Pre-draft measurables
| Height | Weight | Arm length | Hand span | 40-yard dash | 10-yard split | 20-yard split | 20-yard shuttle | Three-cone drill | Vertical jump | Broad jump | Wonderlic |
| 6 ft 1+7⁄8 in (1.88 m) | 218 lb (99 kg) | 33+1⁄4 in (0.84 m) | 9+3⁄4 in (0.25 m) | 4.94 s | 1.74 s | 2.88 s | 4.45 s | 7.17 s | 29.5 in (0.75 m) | 8 ft 8 in (2.64 m) | 25 |
All values from NFL Combine

===Chicago Bears===
After going undrafted in the 2015 NFL draft, he signed with the Chicago Bears. On September 1, 2015, he was released by the Bears.

===Stuttgart Scorpions===
In 2016 after being released from the Bears, he signed with the Stuttgart Scorpions of the German Football League.
Carden passed for 3258 yards in 14 games and 36 touchdowns with 13 interceptions. He had a 145.8 passer rating as the Scorpions finished with a 7–7 record.

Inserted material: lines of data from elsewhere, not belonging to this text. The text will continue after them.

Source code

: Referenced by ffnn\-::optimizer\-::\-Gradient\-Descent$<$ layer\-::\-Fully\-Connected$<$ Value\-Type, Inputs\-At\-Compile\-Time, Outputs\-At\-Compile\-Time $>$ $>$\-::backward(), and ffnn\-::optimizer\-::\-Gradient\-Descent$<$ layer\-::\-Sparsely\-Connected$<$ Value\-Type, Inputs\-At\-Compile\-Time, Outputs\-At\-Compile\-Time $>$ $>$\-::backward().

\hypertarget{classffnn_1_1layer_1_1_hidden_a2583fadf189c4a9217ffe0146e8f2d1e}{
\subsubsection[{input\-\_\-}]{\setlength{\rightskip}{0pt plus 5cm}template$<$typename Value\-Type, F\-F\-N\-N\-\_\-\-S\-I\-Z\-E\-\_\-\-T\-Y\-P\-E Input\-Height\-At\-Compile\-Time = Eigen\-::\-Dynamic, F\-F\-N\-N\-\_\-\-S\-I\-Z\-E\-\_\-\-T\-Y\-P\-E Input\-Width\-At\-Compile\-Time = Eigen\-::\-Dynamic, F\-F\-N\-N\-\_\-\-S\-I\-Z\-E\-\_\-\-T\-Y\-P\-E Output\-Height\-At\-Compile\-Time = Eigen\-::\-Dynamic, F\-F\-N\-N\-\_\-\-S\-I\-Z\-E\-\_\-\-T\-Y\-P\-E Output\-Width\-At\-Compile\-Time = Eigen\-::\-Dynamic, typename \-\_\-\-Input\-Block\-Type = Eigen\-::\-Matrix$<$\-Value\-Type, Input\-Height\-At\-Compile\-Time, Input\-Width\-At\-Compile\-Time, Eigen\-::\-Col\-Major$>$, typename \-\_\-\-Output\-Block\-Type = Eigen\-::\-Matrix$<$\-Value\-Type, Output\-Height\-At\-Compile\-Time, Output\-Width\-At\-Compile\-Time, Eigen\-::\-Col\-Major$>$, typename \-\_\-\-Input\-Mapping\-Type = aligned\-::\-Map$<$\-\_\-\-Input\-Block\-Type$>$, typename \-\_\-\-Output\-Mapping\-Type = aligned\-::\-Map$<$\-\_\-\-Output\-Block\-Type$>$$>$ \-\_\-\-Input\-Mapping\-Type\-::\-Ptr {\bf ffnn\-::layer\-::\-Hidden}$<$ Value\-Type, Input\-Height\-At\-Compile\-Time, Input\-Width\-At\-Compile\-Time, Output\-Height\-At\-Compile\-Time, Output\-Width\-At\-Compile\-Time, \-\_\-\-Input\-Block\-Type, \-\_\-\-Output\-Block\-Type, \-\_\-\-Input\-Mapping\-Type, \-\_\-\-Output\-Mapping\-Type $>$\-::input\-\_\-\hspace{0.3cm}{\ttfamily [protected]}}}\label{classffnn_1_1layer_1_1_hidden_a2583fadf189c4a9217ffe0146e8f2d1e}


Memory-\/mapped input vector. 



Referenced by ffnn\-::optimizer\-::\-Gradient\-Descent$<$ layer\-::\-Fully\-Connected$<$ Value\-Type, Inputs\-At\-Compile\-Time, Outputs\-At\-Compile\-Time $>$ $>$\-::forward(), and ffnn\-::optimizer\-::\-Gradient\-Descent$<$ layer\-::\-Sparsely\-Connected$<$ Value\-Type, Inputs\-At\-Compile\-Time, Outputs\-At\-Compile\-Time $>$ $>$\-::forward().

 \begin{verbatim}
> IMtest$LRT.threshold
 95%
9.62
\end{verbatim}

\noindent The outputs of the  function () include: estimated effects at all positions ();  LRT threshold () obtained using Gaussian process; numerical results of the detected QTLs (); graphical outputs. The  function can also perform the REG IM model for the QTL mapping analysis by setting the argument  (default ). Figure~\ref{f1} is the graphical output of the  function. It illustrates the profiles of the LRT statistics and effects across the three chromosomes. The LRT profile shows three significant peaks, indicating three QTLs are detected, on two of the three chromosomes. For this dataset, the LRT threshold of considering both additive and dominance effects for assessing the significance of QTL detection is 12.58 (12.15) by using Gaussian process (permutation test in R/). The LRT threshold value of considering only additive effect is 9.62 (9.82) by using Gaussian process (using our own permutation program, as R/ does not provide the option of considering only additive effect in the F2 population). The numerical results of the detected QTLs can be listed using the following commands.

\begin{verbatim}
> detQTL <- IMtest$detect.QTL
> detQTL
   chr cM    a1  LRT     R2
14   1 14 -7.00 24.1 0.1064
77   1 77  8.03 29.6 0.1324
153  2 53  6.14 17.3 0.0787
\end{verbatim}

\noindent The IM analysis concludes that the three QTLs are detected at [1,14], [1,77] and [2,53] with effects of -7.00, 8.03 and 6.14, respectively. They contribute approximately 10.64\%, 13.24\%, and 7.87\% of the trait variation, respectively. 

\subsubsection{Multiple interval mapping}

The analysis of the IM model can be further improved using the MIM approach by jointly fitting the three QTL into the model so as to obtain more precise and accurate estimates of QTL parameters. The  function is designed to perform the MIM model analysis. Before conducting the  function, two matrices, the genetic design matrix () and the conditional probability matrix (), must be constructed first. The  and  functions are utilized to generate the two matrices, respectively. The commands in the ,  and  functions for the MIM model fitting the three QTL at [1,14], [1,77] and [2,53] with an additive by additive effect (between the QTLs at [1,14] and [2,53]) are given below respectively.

=== Montreal Alouettes ===
Carden was signed by the Montreal Alouettes (CFL) on September 14, 2016, partway through the 2016 CFL season. During the season, he carried the ball twice for two yards. He was released by the Alouettes on February 7, 2017.

===Baltimore Brigade===
Carden signed with the Baltimore Brigade in February 2017. He relieved starter Chase Cartwright in the second quarter of the first game of the season. Carden then started the next 12 games for the Brigade. He suffered a concussion on July 29 against the Philadelphia Soul, and was placed on injured reserve on August 2. Carden played in 13 out of 14 regular season games, starting 12, in 2017, completing 275 of 431 passes for 3,189 yards, 63 touchdowns and 16 interceptions. He also rushed for 110 yards and 8 touchdowns. He became the first rookie quarterback since 2011 to throw for over 3,000 yards. On August 23, 2017, Carden was named the AFL Rookie of the Year.

== Coaching career ==
Prior to the 2019 season, Carden was named the head coach at Wood River High School in Hailey, Idaho. He served as the Wood River offensive coordinator in 2018.

==Personal==
Carden's father, Jay Carden, played minor league baseball from 1963 to 1970.

After his redshirt sophomore season, Carden got a tattoo on his left bicep depicting the outline of North Carolina with the East Carolina Pirates logo inside it. The pirate's eyepatch featured his jersey number 5. Carden first saw the tattoo design on teammate Damon Magazu.